═════ DATA EXCERPTS
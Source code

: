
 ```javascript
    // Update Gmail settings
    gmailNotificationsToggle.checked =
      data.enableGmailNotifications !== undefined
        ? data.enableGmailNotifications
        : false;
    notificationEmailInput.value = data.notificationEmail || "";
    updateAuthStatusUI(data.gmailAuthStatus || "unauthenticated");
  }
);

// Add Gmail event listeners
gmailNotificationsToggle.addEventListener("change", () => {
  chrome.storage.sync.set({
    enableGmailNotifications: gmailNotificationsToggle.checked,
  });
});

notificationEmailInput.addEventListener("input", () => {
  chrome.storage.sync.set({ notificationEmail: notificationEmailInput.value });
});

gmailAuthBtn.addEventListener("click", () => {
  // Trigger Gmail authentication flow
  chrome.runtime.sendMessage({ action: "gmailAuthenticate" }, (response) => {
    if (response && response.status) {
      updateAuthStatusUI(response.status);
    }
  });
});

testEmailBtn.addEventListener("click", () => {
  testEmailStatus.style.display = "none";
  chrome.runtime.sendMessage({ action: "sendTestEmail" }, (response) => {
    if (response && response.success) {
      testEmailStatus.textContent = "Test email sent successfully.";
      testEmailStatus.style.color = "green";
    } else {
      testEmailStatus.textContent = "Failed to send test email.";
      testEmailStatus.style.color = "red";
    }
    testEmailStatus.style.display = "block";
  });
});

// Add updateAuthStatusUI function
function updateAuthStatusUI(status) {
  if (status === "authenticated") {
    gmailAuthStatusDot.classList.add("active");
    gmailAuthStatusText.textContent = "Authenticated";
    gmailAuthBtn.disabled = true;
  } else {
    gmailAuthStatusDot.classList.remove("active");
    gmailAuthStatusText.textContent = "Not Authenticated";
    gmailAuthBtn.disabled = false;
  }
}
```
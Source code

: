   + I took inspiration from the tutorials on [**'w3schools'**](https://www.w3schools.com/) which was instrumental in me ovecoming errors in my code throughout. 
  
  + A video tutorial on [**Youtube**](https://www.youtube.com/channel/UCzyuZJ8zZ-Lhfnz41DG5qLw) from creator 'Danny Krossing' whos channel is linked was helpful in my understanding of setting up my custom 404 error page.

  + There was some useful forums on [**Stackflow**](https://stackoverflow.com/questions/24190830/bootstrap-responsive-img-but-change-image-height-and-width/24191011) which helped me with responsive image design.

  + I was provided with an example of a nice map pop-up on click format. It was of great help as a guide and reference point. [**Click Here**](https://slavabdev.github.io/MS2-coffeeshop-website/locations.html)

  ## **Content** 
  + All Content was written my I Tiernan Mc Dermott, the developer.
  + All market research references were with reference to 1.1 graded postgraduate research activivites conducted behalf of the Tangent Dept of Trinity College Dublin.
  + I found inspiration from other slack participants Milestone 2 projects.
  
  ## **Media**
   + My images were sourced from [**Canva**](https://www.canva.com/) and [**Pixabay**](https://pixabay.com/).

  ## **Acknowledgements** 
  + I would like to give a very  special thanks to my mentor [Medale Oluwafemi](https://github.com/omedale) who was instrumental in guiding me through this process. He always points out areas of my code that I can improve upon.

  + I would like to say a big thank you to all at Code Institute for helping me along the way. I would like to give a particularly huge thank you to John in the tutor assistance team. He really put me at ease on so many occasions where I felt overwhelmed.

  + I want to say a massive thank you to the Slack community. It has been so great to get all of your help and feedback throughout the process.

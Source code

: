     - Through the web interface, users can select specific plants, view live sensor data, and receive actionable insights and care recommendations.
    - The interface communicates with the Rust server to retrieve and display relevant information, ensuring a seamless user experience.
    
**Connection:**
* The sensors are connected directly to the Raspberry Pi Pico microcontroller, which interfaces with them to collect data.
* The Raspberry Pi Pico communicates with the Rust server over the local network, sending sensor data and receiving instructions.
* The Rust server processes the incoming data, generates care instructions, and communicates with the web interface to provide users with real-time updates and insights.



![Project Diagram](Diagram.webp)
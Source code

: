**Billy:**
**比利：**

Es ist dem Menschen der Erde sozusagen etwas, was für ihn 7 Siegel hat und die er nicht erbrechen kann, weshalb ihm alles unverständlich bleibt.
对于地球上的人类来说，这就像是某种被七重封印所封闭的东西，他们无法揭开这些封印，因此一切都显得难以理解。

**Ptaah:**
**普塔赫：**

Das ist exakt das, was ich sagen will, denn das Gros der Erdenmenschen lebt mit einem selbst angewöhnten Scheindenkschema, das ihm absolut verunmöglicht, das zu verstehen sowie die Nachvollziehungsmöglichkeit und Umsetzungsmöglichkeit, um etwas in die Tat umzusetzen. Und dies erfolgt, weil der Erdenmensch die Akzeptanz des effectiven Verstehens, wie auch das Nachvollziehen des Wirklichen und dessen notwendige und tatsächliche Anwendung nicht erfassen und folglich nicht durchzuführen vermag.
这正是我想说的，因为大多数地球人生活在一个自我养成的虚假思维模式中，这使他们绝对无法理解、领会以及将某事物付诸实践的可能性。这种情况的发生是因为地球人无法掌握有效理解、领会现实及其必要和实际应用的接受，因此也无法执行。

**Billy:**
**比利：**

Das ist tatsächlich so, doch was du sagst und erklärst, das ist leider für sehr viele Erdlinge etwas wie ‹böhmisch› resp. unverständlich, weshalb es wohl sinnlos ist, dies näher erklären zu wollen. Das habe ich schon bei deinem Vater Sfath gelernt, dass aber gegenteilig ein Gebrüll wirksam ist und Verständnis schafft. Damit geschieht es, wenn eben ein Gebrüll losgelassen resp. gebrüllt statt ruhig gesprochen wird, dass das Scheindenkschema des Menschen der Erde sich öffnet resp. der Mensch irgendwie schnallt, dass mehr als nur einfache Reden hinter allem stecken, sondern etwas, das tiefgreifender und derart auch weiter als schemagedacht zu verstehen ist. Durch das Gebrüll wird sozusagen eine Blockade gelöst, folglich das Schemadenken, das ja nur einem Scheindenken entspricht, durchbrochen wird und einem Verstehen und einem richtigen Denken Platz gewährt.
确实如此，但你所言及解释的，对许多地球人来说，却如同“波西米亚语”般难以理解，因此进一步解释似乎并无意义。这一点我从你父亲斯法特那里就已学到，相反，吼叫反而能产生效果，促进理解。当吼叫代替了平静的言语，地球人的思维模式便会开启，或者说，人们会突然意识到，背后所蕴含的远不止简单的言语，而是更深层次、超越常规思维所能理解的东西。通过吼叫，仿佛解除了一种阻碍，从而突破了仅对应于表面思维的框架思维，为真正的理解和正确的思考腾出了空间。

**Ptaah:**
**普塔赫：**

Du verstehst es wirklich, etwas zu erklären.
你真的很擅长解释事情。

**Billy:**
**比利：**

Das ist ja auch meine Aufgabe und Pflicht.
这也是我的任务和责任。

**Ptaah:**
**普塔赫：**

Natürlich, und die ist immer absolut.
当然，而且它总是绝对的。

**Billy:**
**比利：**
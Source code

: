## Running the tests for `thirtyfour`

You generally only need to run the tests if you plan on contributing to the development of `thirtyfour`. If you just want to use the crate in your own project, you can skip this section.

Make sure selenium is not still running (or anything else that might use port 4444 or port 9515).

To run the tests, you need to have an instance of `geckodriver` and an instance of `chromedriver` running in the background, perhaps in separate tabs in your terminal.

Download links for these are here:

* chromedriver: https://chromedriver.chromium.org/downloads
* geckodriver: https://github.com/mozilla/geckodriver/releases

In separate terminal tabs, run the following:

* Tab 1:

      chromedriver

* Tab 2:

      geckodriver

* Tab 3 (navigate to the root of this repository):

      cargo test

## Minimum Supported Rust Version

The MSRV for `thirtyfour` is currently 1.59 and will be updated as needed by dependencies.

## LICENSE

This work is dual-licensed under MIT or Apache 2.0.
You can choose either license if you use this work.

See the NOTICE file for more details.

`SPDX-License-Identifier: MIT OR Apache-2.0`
══════════
Copy all lines from the material that contain "github".

◆ EXPECTED OUTPUT
  + I was provided with an example of a nice map pop-up on click format. It was of great help as a guide and reference point. [**Click Here**](https://slavabdev.github.io/MS2-coffeeshop-website/locations.html)
  + I would like to give a very  special thanks to my mentor [Medale Oluwafemi](https://github.com/omedale) who was instrumental in guiding me through this process. He always points out areas of my code that I can improve upon.
* geckodriver: https://github.com/mozilla/geckodriver/releases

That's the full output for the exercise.